9/ Que vous inspire le « soft power » français ? (s’il respire encore)

Le soft power s’appuie sur une capacité d’influence qui exclut le recours à la force. Le rayonnement international de la France repose sur des atouts incontestables, tels que la richesse culturelle, les arts, la langue française, la gastronomie, la diplomatie, l’éducation, la recherche, l’attrait touristique, ainsi que l’engagement international à travers des missions humanitaires, de coopération et de maintien de la paix. Cependant, il serait naïf de dissocier complètement le « soft power » du « hard power » dans un contexte mondial marqué par des tensions et des rivalités. L’opposition entre ces deux formes d’influence peut sembler illusoire, car la puissance douce appartient souvent aux États qui détiennent la force et qui font preuve de sagesse en évitant son utilisation, du moins temporairement. Rappelons que les idées des Lumières, souvent associées au « soft power », ont été propagées en Europe par les armées de Napoléon ! Actuellement, le soft power est largement détenu par les États-Unis et la Chine, qui s’affrontent de manière frontale, reléguant l’Europe et la France en arrière-plan. L’enjeu réside dans le fait que, bien que les États-Unis, en tant que nation récente, aient une culture moins ancienne que celle de la France, de l’Europe et de la Chine, les Américains demeurent un modèle de civilisation pour une partie du monde. À l’inverse, bien que la Chine, l’Europe et la France rayonnent d’une culture ancienne et diversifiée, ces pays ne sont pas encore (pour la Chine), et peut-être plus pour longtemps (pour l’Europe et la France), perçus comme des modèles de civilisation à l’échelle mondiale. C’est dans ce contexte que la reconquête de la souveraineté économique prend tout son sens, en vue de redéfinir l’influence de la France dans le monde en tenant compte de ces dynamiques complexes.

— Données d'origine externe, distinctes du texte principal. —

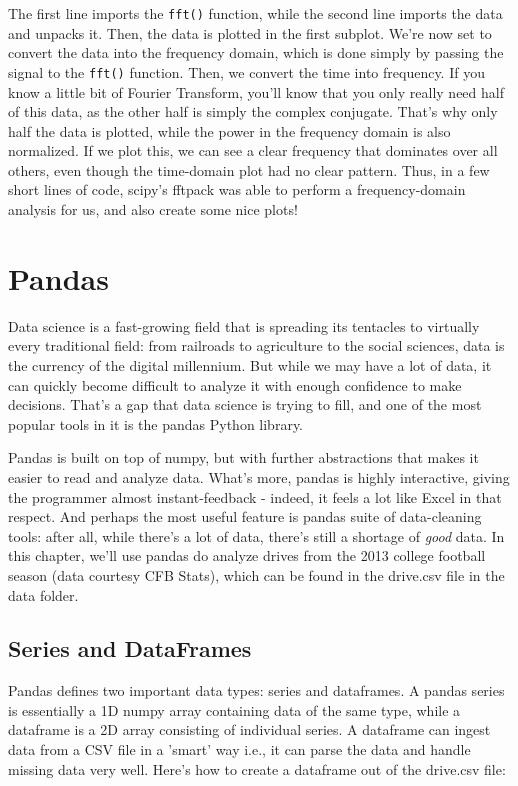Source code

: \documentclass[12pt]{article}
\newcommand{\code}{\texttt}
\begin{document}
The first line imports the \code{fft()} function, while the second line imports the data and unpacks it. Then, the data is plotted in the first subplot. We're now set to convert the data into the frequency domain, which is done simply by passing the signal to the \code{fft()} function. Then, we convert the time into frequency. If you know a little bit of Fourier Transform, you'll know that you only really need half of this data, as the other half is simply the complex conjugate. That's why only half the data is plotted, while the power in the frequency domain is also normalized. If we plot this, we can see a clear frequency that dominates over all others, even though the time-domain plot had no clear pattern. Thus, in a few short lines of code, scipy's fftpack was able to perform a frequency-domain analysis for us, and also create some nice plots!

\newpage
\section{Pandas}
Data science is a fast-growing field that is spreading its tentacles to virtually every traditional field: from railroads to agriculture to the social sciences, data is the currency of the digital millennium. But while we may have a lot of data, it can quickly become difficult to analyze it with enough confidence to make decisions. That's a gap that data science is trying to fill, and one of the most popular tools in it is the pandas Python library. 

Pandas is built on top of numpy, but with further abstractions that makes it easier to read and analyze data. What's more, pandas is highly interactive, giving the programmer almost instant-feedback - indeed, it feels a lot like Excel in that respect. And perhaps the most useful feature is pandas suite of data-cleaning tools: after all, while there's a lot of data, there's still a shortage of \textit{good} data. In this chapter, we'll use pandas do analyze drives from the 2013 college football season (data courtesy CFB Stats), which can be found in the drive.csv file in the data folder.

\subsection{Series and DataFrames}
Pandas defines two important data types: series and dataframes. A pandas series is essentially a 1D numpy array containing data of the same type, while a dataframe is a 2D array consisting of individual series. A dataframe can ingest data from a CSV file in a 'smart' way i.e., it can parse the data and handle missing data very well. Here's how to create a dataframe out of the drive.csv file:
\end{document}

10/ L’UE est à la fois un marché et un compétiteur sur ce marché. Comment conjuguer intelligemment ces deux états ?

C’est effectivement une dualité qui peut poser un problème. Pour concilier les intérêts de la souveraineté économique nationale et les intérêts supranationaux défendus par l’Europe, l’Union Européenne s’est emparée du sujet et a fait la promotion du concept d’autonomie stratégique. La souveraineté économique et l’autonomie stratégique désignent-ils la même chose ? Dans le traité d’Aix-la-Chapelle signé en 2019, la France et l’Allemagne s’entendent sur le principe d’une « Europe souveraine et forte » dont les deux pays « s’efforcent de renforcer la capacité autonome ». Au fond, cette idée ancienne d’autonomie stratégique emprunte à la pensée du Général de Gaulle qui déclarait que « pour que la souveraineté soit une réalité, un Etat ne doit pas être dépendant de moyens d’action, de technologies d’approvisionnements sur lesquels il n’a pas de prise, parce qu’ils dépendent d’autres Etats, voire d’acteurs non étatiques ». L’autonomie stratégique est donc une condition sine qua non de la souveraineté, dès lors que l’indépendance stricto sensu n’est plus une réalité viable dans un monde globalisé, formé d’économies interdépendantes. L’autonomie stratégique s’inscrirait dans un continuum entre l’indépendance, considérée comme irréaliste, et la soumission, jugée inacceptable. Pour les États européens, l’autonomie stratégique englobe la capacité de défendre les pays membres, tout en évitant les divergences liées à la défense militaire qui ne font actuellement pas l’objet d’un consensus au sein de l’Union européenne. En cela l’autonomie stratégique est définie dans une note du Conseil de l’union européenne en 2016 comme « la capacité à agir de manière autonome lorsque cela est nécessaire et avec des partenaires chaque fois que cela est possible », traduisant la volonté d’élargir le champs d’application de l’autonomie stratégique en dehors de celui de la défense. L’ambition de l’autonomie stratégique est de servir les intérêts communs des citoyens européens et de promouvoir les principes et les valeurs de l’Europe, mais dans la recherche de partenaires. L’autonomie stratégique, pas plus que la souveraineté économique, n’écarte la possibilité, sinon la nécessité, de nouer des partenariats, mais à des conditions de réciprocité qui suppriment toute forme de dépendance et de sujétion.